Bruce Northleigh Carter AM (born 1939 Sydney) is an Australian educator who was headmaster of Scotch Oakburn College and Cranbrook before becoming headmaster of the Emanuel School in 2001. He retired in late 2010 and was replaced by Anne Hastings.

==Education==

Carter was educated at the Knox Grammar School, where he excelled in sports and was awarded with school colours in Cricket and Rugby Union and had been a member of the 1st IV Tennis team. He began teaching as an 18-year-old in his first year of tertiary studies at University of Sydney. He graduated with a Bachelor of Arts in English and continued to play cricket in Sydney. He was awarded a scholarship to study overseas where he obtained his Master of Education from Harvard University and his Doctorate in Education from the University of Toronto. The area of his Doctorate was the history and philosophy of education.

==Outline of career==
While studying, Carter had teaching experience at the Knox Grammar School, Newington College and The King's School. In 1970 he was invited to return to the Knox Grammar School to oversee the creation and development of a new senior boarding house. In 1971 he was appointed Deputy Headmaster.

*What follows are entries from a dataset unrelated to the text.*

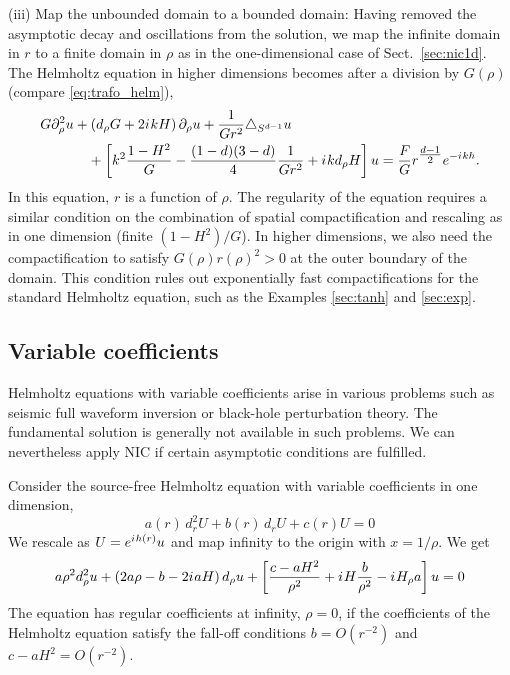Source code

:\documentclass[onefignum,onetabnum]{siamart190516}
\newcommand{\iu}{{i\mkern1mu}}
\begin{document}
\noindent (iii) Map the unbounded domain to a bounded domain: Having removed the asymptotic decay and oscillations from the solution, we map the infinite domain in $r$ to a finite domain in $\rho$ as in the one-dimensional case of Sect.~\ref{sec:nic1d}. The Helmholtz equation in higher dimensions becomes after a division by $G(\rho)$ (compare \eqref{eq:trafo_helm}),
\begin{equation}
\label{eq:hyp_general}
\begin{split}
G \partial_\rho^2 u &+ \left(d_\rho G + 2 \iu k H \right)\partial_\rho u
  + \frac{1}{G r^2}\triangle_{S^{d-1}} u \\
&\quad + \left[k^2 \frac{1-H^2}{G}
  - \frac{(1-d)(3-d)}{4}\frac{1}{G r^2}
  + \iu k d_\rho H \right] u
  = \frac{F}{G} r^{\tfrac{d-1}{2}} e^{-\iu k h}.
\end{split}
\end{equation}
In this equation, $r$ is a function of $\rho$. The regularity of the equation requires a similar condition on the combination of spatial compactification and rescaling as in one dimension (finite $(1-H^2)/G$). In higher dimensions, we also need the compactification to satisfy $G(\rho)r(\rho)^2>0$ at the outer boundary of the domain. This condition rules out exponentially fast compactifications for the standard Helmholtz equation, such as the Examples \ref{sec:tanh} and \ref{sec:exp}.
\subsection{Variable coefficients}

Helmholtz equations with variable coefficients arise in various problems such as seismic full waveform inversion or black-hole perturbation theory. The fundamental solution is generally not available in such problems. We can nevertheless apply NIC if certain asymptotic conditions are fulfilled.

Consider the source-free Helmholtz equation with variable coefficients in one dimension,
\[ a(r) \, d_r^2 U + b(r) \, d_r U + c(r) U = 0 \]
We rescale as $U=e^{\iu h(r)} u$ and map infinity to the origin with $x=1/\rho$. We get 
\[ a \rho^2 d_\rho^2 u + \left( 2 a \rho - b - 2 \iu a H \right) d_\rho u + \left[ \frac{c-a H^2}{\rho^2} + \iu H \frac{b}{\rho^2} - \iu H_\rho a \right] u = 0 \]
The equation has regular coefficients at infinity, $\rho=0$, if the coefficients of the Helmholtz equation satisfy the fall-off conditions $b=O(r^{-2})$ and $c-a H^2=O(r^{-2})$.
\end{document}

In 1978 he became the first principal of the amalgamated coeducational Scotch Oakburn College in Launceston. In mid 1985 he was appointed Headmaster of Cranbrook, a position he held for sixteen years. In 2001 Carter was appointed as the principal of the Emanuel School Retiring from Emanuel School in the end of 2010 he was replaced by Anne Hastings.

Carter is married with two children.